EXERCISE DESCRIPTION — For each line below that holds the string "select", add one to a tally; report that tally alone.

GIVEN RECORDS —
################
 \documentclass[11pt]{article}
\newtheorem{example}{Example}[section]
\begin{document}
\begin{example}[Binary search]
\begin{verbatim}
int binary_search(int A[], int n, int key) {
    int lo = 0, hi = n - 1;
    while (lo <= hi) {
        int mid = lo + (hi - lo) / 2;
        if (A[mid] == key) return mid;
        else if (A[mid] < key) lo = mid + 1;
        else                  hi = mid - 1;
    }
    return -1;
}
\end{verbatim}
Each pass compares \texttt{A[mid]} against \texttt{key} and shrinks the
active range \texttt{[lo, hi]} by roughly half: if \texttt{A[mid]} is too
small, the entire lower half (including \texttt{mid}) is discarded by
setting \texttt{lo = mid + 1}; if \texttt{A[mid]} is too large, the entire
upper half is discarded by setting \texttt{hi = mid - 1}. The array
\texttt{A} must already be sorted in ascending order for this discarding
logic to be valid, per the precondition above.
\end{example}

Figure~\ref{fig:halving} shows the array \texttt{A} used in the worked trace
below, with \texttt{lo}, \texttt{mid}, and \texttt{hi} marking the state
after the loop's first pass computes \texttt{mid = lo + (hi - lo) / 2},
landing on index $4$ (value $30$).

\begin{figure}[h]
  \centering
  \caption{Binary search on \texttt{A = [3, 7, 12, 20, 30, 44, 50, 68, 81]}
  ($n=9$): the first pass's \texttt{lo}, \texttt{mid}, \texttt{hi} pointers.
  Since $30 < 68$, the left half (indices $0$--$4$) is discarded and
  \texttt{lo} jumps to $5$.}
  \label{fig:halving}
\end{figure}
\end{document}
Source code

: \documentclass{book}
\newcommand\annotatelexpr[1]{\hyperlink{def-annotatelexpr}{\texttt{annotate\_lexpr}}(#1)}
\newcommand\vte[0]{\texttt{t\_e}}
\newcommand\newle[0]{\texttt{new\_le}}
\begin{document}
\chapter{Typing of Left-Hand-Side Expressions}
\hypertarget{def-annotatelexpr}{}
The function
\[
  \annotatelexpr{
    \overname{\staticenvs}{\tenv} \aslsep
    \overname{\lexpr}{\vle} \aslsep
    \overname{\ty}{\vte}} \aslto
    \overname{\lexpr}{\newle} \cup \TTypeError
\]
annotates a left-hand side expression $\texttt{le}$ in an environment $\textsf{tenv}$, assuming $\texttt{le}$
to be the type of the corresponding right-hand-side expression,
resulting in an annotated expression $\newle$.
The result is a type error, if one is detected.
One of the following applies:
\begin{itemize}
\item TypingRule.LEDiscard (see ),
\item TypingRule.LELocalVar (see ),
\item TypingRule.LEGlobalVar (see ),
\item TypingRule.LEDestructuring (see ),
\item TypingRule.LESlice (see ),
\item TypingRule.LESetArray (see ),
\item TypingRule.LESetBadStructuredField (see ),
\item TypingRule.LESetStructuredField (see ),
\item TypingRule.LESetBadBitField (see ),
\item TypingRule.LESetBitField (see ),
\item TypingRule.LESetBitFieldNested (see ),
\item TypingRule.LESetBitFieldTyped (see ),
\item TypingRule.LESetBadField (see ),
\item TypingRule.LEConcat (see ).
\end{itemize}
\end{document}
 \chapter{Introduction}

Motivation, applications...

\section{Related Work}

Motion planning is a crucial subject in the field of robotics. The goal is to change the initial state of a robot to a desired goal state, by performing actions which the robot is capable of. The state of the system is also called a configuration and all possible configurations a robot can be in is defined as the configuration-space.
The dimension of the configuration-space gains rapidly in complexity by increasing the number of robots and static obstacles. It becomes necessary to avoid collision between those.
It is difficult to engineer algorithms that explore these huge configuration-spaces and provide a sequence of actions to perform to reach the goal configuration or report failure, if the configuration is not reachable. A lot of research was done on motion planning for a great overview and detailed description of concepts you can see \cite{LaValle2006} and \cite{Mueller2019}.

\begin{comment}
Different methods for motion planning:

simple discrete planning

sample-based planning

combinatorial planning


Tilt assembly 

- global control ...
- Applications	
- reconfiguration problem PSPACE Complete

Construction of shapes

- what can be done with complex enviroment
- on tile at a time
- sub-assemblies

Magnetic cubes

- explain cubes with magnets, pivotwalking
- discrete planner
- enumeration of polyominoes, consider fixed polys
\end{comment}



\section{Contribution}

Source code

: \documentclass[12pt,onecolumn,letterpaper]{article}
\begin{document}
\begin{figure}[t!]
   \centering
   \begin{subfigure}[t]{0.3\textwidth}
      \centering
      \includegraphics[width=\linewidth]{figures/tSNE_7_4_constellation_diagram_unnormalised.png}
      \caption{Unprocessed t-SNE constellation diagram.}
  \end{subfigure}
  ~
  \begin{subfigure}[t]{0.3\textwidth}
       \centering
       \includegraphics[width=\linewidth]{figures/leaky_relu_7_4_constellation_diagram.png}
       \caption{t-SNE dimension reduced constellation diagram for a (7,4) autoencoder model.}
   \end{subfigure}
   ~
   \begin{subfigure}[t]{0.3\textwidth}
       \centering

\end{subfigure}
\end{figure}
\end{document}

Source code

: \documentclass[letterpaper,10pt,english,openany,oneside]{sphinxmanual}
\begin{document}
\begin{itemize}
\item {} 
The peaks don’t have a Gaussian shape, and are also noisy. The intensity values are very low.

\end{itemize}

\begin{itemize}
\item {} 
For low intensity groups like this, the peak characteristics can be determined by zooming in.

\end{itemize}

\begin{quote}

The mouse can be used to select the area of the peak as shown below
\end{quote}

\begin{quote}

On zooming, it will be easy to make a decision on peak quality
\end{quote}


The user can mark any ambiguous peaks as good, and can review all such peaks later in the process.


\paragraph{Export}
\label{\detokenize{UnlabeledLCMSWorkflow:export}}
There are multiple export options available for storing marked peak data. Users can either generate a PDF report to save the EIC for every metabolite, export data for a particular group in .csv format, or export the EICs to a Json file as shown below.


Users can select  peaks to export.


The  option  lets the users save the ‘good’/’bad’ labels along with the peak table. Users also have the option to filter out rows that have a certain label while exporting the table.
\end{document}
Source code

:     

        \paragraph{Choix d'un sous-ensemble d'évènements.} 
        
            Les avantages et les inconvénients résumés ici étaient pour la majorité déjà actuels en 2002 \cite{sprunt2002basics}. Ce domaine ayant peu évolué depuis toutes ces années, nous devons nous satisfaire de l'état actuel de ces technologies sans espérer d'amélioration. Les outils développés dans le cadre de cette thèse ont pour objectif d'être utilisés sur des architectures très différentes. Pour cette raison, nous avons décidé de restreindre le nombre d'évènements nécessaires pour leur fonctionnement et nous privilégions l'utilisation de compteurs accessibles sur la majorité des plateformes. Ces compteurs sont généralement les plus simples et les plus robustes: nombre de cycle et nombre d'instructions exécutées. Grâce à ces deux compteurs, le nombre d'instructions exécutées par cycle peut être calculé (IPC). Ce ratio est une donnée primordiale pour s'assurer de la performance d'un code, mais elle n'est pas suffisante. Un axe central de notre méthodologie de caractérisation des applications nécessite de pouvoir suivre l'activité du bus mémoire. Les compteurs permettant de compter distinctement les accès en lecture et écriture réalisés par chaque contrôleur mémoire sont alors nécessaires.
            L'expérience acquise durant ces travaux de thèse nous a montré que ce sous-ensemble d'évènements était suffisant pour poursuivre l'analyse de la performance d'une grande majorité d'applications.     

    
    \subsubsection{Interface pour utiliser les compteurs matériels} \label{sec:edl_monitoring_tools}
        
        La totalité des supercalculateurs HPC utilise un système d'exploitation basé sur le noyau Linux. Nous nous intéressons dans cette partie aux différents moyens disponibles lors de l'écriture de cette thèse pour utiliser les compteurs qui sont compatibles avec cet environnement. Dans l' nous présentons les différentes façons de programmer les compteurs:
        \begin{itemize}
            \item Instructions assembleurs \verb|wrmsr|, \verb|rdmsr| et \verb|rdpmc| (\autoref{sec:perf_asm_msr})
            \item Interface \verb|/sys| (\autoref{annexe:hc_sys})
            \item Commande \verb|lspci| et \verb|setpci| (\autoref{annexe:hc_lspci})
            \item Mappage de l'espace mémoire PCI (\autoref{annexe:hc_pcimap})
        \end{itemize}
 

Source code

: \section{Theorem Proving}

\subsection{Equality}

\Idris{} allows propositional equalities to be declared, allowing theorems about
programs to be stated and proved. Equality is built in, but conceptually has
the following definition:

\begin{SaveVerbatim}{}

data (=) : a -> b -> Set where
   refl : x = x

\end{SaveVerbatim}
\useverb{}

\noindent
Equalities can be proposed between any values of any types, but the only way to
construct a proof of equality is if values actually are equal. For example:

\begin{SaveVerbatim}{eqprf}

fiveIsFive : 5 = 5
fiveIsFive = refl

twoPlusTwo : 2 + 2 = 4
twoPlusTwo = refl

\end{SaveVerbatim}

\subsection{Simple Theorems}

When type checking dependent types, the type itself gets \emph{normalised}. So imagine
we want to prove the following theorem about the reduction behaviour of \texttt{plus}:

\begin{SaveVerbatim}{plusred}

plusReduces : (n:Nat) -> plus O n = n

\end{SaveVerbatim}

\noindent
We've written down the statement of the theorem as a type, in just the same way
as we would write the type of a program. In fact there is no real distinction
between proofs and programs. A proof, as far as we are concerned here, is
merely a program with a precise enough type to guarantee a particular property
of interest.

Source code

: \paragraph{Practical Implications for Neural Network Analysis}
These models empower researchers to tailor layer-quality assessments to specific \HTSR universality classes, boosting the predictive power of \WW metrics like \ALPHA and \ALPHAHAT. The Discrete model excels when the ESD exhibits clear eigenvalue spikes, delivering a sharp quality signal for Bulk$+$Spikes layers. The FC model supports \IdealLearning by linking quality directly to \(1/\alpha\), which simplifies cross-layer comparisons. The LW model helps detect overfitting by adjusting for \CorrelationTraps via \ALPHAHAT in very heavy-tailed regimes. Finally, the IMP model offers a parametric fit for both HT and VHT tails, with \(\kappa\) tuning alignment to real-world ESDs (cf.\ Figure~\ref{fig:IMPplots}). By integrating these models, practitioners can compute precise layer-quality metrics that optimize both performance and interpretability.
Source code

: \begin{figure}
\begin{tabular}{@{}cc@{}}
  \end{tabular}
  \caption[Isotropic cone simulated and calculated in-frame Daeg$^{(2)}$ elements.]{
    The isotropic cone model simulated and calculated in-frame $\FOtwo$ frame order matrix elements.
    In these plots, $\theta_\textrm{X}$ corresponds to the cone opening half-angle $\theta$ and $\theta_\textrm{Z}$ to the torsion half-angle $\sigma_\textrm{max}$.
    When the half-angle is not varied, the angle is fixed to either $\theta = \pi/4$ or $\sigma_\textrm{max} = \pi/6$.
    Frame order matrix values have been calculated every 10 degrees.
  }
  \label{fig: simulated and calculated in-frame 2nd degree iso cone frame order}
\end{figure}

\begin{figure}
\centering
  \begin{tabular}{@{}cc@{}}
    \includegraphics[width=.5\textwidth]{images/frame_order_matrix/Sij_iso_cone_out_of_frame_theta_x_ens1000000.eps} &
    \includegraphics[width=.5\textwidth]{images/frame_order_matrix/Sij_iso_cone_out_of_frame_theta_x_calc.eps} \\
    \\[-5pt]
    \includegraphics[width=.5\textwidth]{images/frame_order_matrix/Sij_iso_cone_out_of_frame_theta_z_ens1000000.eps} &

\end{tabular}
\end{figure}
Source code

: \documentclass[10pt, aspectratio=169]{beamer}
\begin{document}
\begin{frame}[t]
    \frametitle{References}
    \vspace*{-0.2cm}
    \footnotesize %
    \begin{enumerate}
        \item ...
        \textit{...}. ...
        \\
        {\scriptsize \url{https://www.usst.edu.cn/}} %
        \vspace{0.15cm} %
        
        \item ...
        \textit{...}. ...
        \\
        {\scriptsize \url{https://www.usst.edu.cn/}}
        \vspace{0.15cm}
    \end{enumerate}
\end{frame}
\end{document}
################
ANSWER FOR THE TASK — 2